ICBA Press Release Banner 2020

Washington, D.C. (Dec. 11, 2019) 
— The Independent Community Bankers of America® (ICBA) today told the House Agriculture Committee that farm banks have stable ag loan portfolios but remain concerned about rural economic conditions. ICBA community banker Steve Handke encouraged lawmakers to maintain a strong farm bill with robust crop insurance tools. Handke said total farm debt is now over $415 billion, so a modest increase in USDA guaranteed farm loan limits is warranted, and he stressed the need to level the playing field between community banks and the tax-advantaged Farm Credit System.

"Community banks are not fair-weather lenders but seek to work with their producers in both good times and bad," said Handke, regional president and chief administrative officer at First Option Bank in Osawatomie, Kan. "Let’s work together creatively to enhance solutions to assist our nation's farmers and ranchers and the community banks that serve them."

Community banks—which make roughly 80 percent of all agriculture loans from the banking sector—are doing everything in their power to keep their farm and ranch customers in business, Handke told the Subcommittee on Commodity Exchanges, Energy, and Credit.

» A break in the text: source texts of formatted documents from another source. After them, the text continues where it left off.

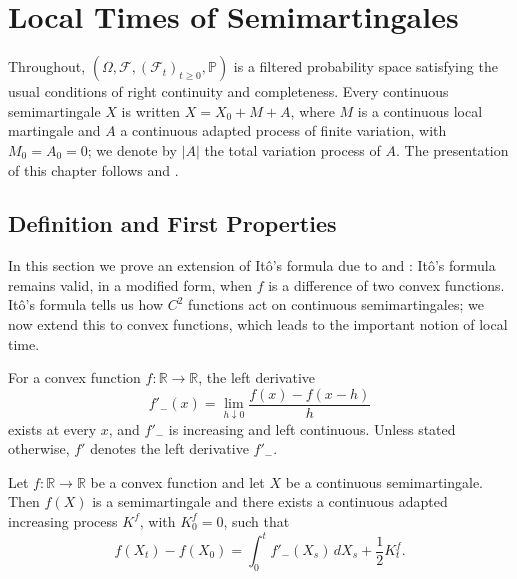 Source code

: \chapter{Local Times of Semimartingales}

Throughout, $(\Omega, \mathcal{F}, (\mathcal{F}_t)_{t\geqslant 0}, \mathbb{P})$
is a filtered probability space satisfying the usual conditions of right
continuity and completeness. Every continuous semimartingale $X$ is written
$X = X_0 + M + A$, where $M$ is a continuous local martingale and $A$ a
continuous adapted process of finite variation, with $M_0 = A_0 = 0$; we
denote by $|A|$ the total variation process of $A$. The presentation of this
chapter follows \citet{Durrett1996} and \citet[Chapter~VI]{RevuzYor1999}.

\section{Definition and First Properties}

In this section we prove an extension of It\^o's formula due to
\citet{Tanaka1963} and \citet{Meyer1976}: It\^o's formula remains valid, in a
modified form, when $f$ is a difference of two convex functions. It\^o's
formula tells us how $C^2$ functions act on continuous semimartingales; we
now extend this to convex functions, which leads to the important notion of
local time.

For a convex function $f:\mathbb{R}\to\mathbb{R}$, the left derivative
\[
	f'_-(x) = \lim_{h\downarrow 0} \frac{f(x)-f(x-h)}{h}
\]
exists at every $x$, and $f'_-$ is increasing and left continuous. Unless
stated otherwise, $f'$ denotes the left derivative $f'_-$.

\begin{theorem}\label{th1}
	Let $f:\mathbb{R}\to\mathbb{R}$ be a convex function and let $X$ be a
	continuous semimartingale. Then $f(X)$ is a semimartingale and there
	exists a continuous adapted increasing process $K^f$, with $K^f_0 = 0$,
	such that
	\[
		f(X_t)-f(X_0)=\int_0^t f'_-(X_s)\,dX_s +\frac{1}{2} K_t^f .
	\]
\end{theorem}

He said market facilitation payments have made the difference between losses and slight profits for many farmers, though not all farmers affected by trade disputes benefit. He suggested these payments need to continue until market prices rebound, but he recommended they be more predictable to allow banks to include them into cashflow projections. Handke also urged passage of the United States-Mexico-Canada Agreement.

Handke also said Congress should facilitate a competitive environment for all lenders. He said the government-sponsored Farm Credit System's tax and funding advantages threaten the continued availability of community banking services in rural communities, posing risks to the farmers and ranchers who rely on these tax-paying institutions.

Handke pointed out the FCS’s intrusion into banking services with the offering of a checking account product with remote deposit features. He encouraged lawmakers to advance the Enhancing Credit Opportunities in Rural America Act (S. 1641 and HR 1872), which would exempt from taxation interest income on farm real estate loans and rural home mortgages in towns of less than 2,500 residents, helping community banks support their farm and ranch customers.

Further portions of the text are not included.